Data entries
◇ ◇ ◇ ◇
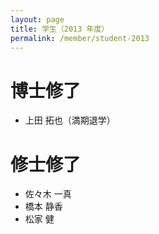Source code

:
 ```yaml
---
layout: page
title: 学生（2013 年度）
permalink: /member/student-2013
---
```


# 博士修了
- 上田 拓也（満期退学）

# 修士修了
- 佐々木 一真
- 橋本 静香
- 松家 健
◇ ◇ ◇ ◇
**Problem to solve:**
The required output is each record above, reproduced exactly, without its pictures.

**Response box:**
Source code

:
 ```yaml
---
layout: page
title: 学生（2013 年度）
permalink: /member/student-2013
---
```


# 博士修了
- 上田 拓也（満期退学）

# 修士修了
- 佐々木 一真
- 橋本 静香
- 松家 健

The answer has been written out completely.